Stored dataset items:
++++++++
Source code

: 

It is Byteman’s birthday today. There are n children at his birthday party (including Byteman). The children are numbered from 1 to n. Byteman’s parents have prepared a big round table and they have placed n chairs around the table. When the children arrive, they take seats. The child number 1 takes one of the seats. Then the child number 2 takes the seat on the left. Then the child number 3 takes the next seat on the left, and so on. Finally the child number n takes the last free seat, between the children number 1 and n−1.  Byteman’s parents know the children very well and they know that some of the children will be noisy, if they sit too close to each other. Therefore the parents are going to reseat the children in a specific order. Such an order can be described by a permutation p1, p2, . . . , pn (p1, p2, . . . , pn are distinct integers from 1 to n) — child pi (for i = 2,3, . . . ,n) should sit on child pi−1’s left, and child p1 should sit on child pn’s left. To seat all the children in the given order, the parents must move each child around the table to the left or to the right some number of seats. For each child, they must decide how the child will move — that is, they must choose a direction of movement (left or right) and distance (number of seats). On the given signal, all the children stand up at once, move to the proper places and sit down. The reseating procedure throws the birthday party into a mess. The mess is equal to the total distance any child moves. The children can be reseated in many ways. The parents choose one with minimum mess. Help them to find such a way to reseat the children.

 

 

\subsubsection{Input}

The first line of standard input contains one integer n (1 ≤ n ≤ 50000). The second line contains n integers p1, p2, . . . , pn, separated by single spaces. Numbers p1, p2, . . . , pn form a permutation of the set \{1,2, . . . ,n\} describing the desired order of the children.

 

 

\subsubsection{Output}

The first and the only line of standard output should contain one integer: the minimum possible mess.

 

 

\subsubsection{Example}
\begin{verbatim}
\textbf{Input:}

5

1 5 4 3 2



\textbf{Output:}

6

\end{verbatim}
++++++++
TASK GOAL: Each entry needs to be written out again, exactly as given.

SOLUTION TO THE EXERCISE:
Source code

: 

It is Byteman’s birthday today. There are n children at his birthday party (including Byteman). The children are numbered from 1 to n. Byteman’s parents have prepared a big round table and they have placed n chairs around the table. When the children arrive, they take seats. The child number 1 takes one of the seats. Then the child number 2 takes the seat on the left. Then the child number 3 takes the next seat on the left, and so on. Finally the child number n takes the last free seat, between the children number 1 and n−1.  Byteman’s parents know the children very well and they know that some of the children will be noisy, if they sit too close to each other. Therefore the parents are going to reseat the children in a specific order. Such an order can be described by a permutation p1, p2, . . . , pn (p1, p2, . . . , pn are distinct integers from 1 to n) — child pi (for i = 2,3, . . . ,n) should sit on child pi−1’s left, and child p1 should sit on child pn’s left. To seat all the children in the given order, the parents must move each child around the table to the left or to the right some number of seats. For each child, they must decide how the child will move — that is, they must choose a direction of movement (left or right) and distance (number of seats). On the given signal, all the children stand up at once, move to the proper places and sit down. The reseating procedure throws the birthday party into a mess. The mess is equal to the total distance any child moves. The children can be reseated in many ways. The parents choose one with minimum mess. Help them to find such a way to reseat the children.

 

 

\subsubsection{Input}

The first line of standard input contains one integer n (1 ≤ n ≤ 50000). The second line contains n integers p1, p2, . . . , pn, separated by single spaces. Numbers p1, p2, . . . , pn form a permutation of the set \{1,2, . . . ,n\} describing the desired order of the children.

 

 

\subsubsection{Output}

The first and the only line of standard output should contain one integer: the minimum possible mess.

 

 

\subsubsection{Example}
\begin{verbatim}
\textbf{Input:}

5

1 5 4 3 2



\textbf{Output:}

6

\end{verbatim}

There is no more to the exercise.